Hall’s plan involved stringing along Mrs. Cunningham—who at that point was claiming the birth to be almost imminent—for several weeks. While she strove to build up an illusion of gravidity (simulating cravings and nausea, expressing anxiety about whether she would go to term) Hall invented an elaborate cover story to explain how a complaisant mother had been found so easily: she could be a “California widow”—a woman anxious to remove the evidence of an ill-timed pregnancy achieved while her husband had been off panning for gold.

Hall also hired his brother-in-law from upstate, another doctor, whose role in the masquerade would be to transport the baby to 31 Bond. At Hall’s instigation, the two physicians scoured the Lower East Side for an apartment in which they might pretend this fictional mother was about to give birth. On Elm Street (now Elk Street) they found a wine-and-beer merchant with a set of rooms to let. Hall not only rented the rooms on Elm Street, he had them furnished and filled with props. He even brought in a Spring Street pharmacist to play the mother, when Mrs. Cunningham came by Elm Street at one point,  and the fellow put on a frilly cap and simulated birth pangs heroically from the bed.

To make a long story short, the police totally nailed it, and everything went off like clockwork. They let the baby arrive and be admitted to the house. Then before you could say “fallopian tube” they were up the front steps of No. 31 and in the door. Hall’s brother-in-law later claimed that on confronting Mrs. Cunningham he even remembered to say, “Do you claim this child as the child of Harvey Burdell?” to which he said she replied, “Of course—whose else should it be?” And that was it—busted.

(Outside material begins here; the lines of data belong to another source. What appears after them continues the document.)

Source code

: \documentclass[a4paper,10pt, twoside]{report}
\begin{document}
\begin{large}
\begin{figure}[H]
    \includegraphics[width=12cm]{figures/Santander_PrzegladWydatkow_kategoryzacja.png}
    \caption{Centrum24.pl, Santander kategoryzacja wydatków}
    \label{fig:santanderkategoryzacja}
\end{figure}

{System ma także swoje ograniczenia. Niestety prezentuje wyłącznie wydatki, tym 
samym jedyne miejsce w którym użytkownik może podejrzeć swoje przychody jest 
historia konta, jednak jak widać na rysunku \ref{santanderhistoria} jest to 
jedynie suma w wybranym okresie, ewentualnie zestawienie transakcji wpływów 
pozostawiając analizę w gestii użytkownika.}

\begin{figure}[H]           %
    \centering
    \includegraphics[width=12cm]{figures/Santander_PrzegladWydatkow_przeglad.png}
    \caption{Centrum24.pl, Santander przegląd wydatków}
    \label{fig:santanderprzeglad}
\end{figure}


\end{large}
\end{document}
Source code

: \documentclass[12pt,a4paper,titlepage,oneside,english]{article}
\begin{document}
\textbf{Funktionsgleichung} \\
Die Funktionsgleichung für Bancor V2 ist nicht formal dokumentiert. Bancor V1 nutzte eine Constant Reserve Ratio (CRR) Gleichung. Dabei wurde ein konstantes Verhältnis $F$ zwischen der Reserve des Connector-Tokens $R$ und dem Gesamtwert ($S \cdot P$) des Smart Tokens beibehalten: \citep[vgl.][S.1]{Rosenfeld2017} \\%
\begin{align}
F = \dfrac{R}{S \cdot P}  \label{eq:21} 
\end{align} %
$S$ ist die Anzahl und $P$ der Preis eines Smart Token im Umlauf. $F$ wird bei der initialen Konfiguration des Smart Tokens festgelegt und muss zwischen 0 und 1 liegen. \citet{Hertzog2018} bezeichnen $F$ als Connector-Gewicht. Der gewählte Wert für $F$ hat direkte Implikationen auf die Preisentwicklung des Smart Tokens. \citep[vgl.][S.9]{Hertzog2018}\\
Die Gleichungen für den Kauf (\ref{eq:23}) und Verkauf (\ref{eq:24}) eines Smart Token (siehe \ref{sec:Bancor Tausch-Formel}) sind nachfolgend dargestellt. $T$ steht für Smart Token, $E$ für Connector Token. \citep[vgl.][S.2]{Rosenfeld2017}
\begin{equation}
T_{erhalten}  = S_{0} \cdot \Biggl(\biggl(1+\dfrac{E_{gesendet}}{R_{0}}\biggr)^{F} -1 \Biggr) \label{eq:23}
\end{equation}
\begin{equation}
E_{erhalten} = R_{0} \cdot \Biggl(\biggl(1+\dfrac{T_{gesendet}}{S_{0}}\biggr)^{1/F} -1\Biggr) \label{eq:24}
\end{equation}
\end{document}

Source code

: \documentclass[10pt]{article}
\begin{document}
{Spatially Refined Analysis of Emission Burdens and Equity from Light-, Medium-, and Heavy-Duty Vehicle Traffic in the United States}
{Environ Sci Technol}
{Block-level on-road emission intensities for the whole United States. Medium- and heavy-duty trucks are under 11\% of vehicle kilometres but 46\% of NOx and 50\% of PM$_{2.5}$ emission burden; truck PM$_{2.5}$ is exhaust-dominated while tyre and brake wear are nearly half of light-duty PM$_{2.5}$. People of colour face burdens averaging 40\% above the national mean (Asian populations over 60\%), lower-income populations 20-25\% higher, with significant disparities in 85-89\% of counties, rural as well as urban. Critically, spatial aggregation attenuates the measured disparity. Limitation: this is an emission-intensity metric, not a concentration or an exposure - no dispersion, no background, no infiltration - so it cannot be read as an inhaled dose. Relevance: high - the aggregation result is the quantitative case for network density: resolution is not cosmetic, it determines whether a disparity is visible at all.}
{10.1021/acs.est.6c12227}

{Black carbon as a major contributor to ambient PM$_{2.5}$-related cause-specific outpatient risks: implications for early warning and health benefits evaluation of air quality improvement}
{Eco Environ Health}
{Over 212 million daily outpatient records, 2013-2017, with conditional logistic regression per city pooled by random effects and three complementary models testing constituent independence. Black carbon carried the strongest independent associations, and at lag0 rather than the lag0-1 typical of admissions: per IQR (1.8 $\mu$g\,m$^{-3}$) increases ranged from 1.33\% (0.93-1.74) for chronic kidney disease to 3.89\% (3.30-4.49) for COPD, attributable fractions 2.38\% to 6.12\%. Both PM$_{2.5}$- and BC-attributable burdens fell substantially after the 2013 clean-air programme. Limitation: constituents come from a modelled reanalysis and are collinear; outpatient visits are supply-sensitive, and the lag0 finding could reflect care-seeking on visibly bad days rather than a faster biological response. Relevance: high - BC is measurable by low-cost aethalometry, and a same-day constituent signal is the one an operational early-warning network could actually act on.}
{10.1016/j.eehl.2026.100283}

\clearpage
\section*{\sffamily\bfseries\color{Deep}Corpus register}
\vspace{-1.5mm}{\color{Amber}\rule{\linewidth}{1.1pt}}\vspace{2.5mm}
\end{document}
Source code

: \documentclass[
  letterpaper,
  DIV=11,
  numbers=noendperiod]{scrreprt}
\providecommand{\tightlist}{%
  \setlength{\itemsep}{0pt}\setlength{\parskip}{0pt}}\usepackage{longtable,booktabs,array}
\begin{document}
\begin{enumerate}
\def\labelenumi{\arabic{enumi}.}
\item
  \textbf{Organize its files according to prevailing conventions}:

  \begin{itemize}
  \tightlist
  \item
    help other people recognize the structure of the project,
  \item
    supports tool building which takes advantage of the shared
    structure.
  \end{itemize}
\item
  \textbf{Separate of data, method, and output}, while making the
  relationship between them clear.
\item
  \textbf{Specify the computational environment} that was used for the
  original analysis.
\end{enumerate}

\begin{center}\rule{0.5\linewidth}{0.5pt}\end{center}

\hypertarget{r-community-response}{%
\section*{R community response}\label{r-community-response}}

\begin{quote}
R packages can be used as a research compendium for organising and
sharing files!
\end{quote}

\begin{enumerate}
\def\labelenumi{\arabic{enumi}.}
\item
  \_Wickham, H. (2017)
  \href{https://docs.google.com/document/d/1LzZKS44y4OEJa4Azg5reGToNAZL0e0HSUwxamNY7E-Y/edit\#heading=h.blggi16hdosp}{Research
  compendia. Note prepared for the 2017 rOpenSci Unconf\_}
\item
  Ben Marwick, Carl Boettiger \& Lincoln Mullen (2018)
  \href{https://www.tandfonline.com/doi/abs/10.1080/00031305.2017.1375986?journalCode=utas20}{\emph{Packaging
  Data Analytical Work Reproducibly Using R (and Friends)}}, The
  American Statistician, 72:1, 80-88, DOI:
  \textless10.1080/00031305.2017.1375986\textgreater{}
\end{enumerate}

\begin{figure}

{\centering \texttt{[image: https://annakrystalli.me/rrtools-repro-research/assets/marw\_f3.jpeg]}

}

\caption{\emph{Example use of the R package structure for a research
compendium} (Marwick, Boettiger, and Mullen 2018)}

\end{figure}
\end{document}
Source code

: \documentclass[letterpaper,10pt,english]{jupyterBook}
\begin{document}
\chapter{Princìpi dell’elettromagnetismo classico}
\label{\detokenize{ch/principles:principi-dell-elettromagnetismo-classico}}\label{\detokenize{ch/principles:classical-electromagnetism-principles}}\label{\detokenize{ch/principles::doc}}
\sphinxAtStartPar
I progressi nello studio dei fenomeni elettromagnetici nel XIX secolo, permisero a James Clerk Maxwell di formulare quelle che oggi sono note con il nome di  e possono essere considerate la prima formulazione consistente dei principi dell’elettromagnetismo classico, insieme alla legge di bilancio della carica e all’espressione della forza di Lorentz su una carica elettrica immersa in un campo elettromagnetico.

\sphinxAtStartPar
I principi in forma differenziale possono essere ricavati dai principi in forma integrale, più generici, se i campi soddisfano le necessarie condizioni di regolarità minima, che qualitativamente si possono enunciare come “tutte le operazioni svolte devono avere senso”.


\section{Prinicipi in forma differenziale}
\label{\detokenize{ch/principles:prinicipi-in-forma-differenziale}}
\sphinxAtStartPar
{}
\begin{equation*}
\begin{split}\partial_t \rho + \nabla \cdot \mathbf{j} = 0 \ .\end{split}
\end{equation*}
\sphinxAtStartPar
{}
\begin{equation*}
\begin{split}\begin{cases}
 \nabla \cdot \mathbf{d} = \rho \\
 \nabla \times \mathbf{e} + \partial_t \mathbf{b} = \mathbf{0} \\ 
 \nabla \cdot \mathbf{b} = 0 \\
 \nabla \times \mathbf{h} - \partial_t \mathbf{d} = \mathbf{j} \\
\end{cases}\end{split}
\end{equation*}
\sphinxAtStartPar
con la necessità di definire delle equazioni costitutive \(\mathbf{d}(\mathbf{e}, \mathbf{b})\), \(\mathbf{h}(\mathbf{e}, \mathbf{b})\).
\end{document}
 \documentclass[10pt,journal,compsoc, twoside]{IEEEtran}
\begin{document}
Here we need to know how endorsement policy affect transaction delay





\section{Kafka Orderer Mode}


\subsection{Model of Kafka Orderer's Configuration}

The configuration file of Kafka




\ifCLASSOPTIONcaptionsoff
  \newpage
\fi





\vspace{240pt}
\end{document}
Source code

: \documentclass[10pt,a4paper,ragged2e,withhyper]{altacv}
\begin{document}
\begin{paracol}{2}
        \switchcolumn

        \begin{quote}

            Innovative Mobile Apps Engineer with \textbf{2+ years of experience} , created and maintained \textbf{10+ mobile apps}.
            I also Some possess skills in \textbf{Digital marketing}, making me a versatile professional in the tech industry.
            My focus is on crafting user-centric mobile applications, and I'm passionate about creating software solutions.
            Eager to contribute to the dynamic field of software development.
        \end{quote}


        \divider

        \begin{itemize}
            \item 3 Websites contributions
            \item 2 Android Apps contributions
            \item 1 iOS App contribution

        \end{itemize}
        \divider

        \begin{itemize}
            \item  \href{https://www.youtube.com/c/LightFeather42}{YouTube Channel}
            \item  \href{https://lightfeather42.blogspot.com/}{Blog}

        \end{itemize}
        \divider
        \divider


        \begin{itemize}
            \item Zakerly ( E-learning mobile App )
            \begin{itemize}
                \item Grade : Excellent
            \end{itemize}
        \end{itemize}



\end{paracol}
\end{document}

Mrs. Cunningham, though arrested that night, was apparently never prosecuted for the Bogus Baby escapade. So it seems as if all that Hall had wanted was to put on a big show. In later years Hall himself would  be accused of fraud, but like Mrs. Cunningham would be acquitted. And though he would end his career in disgrace, he shares a biographer with Eugene O’Neill, which would no doubt have pleased him.

The baby in the case (and here is my point) wound up in Barnum’s American Museum, where it had a nice little run earning its mother $25 a week—Broadway’s first child star.

Incidentally, a No. 31 Bond Street still exists. Inside is a pretty little auditorium.